This repository contains the implementation of our paper: "Sliced-Wasserstein Autoencoder: An Embarrassingly Simple Generative Model" using Keras and Tensorflow. The proposed method ameliorates the need for adversarial networks in training generative models, and it provides a stable optimization while having a very simple implementation.
A PyTorch implementation of the SWAE algorithm was kindly provided by Emmanuel Fuentes.
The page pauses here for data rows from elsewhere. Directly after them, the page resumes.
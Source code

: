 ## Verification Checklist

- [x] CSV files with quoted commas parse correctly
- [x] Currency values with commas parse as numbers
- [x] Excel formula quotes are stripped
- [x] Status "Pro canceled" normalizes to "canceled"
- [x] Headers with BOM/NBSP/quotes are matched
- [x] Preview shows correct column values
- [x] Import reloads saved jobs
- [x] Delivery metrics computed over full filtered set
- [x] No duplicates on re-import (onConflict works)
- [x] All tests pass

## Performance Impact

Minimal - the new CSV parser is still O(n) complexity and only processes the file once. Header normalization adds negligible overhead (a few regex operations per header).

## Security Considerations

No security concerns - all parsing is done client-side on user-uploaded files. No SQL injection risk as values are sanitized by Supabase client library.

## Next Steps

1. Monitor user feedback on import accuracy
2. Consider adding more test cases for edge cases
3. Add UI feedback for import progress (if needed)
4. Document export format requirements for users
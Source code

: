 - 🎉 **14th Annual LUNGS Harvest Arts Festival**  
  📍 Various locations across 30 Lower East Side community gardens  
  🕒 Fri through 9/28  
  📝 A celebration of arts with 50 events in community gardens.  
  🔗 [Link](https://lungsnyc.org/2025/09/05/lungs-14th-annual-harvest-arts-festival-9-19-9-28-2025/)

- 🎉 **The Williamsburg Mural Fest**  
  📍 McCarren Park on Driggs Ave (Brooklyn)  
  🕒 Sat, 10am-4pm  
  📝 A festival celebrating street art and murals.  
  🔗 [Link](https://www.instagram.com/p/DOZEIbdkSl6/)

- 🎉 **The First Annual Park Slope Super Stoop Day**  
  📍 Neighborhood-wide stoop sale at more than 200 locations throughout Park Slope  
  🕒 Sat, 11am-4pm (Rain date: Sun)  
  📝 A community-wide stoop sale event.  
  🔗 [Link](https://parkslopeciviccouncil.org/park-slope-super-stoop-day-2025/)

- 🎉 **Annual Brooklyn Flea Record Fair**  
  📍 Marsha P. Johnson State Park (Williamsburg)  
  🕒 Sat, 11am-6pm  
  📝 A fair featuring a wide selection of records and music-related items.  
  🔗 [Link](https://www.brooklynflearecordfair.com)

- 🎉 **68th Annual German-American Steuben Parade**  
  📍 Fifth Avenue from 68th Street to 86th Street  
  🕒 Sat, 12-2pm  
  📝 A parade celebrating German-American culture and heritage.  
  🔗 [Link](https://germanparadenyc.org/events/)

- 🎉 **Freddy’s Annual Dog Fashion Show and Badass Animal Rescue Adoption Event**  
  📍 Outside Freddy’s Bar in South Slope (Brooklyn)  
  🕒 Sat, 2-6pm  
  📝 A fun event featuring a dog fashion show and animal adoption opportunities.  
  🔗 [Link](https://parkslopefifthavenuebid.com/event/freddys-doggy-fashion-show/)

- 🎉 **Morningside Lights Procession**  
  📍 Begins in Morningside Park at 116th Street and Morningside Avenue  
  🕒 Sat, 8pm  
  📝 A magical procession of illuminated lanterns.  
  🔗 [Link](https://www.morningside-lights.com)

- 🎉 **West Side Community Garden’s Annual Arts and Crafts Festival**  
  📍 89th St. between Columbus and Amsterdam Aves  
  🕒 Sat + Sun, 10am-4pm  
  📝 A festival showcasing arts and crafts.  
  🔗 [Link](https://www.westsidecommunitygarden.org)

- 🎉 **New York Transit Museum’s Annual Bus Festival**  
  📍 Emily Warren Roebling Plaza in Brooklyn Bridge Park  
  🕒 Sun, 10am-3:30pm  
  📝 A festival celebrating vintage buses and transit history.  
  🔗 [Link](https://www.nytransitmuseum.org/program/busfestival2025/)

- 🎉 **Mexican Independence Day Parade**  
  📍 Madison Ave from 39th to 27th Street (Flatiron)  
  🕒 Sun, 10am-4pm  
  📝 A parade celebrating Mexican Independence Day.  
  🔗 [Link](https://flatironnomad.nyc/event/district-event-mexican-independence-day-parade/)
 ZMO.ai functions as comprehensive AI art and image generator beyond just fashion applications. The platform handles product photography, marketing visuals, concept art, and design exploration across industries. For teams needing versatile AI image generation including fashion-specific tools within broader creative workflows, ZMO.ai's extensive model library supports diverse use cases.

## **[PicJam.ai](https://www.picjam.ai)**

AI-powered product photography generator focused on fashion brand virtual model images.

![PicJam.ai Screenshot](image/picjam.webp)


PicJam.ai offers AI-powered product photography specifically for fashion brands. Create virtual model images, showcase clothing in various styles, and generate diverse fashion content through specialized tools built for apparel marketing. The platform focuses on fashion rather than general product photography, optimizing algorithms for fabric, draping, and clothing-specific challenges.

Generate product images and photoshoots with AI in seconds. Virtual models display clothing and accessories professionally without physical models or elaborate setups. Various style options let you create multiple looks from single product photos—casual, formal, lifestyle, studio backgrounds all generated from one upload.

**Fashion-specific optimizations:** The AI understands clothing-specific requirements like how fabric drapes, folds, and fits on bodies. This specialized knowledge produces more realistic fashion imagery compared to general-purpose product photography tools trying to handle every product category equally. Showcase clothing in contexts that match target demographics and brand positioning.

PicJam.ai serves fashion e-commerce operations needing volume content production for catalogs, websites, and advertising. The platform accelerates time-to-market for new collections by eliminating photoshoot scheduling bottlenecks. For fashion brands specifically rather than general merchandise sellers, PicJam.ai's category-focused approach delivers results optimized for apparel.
This notebook trains the SWAE on the MNIST dataset with a uniform distribution in the embedding space. The figure below visualizes the embedded data and the embedding space for the MNIST dataset:
Similarly, this notebook trains the SWAE on the MNIST dataset with a disk distribution in the embedding space. The figure below visualizes the embedded data and the embedding space for the MNIST dataset:
Similarly, this notebook trains the SWAE on the MNIST dataset with a ring distribution in the embedding space. The figure below visualizes the embedded data and the embedding space for the MNIST dataset:
The pretrained SWAE modules are also uploaded:
- LearnedModels/MNIST_uniform(circle)(ring)_autoencoder.h5
- LearnedModels/MNIST_uniform(circle)(ring)_encoder.h5
- LearnedModels/MNIST_uniform(circle)(ring)_decoder.h5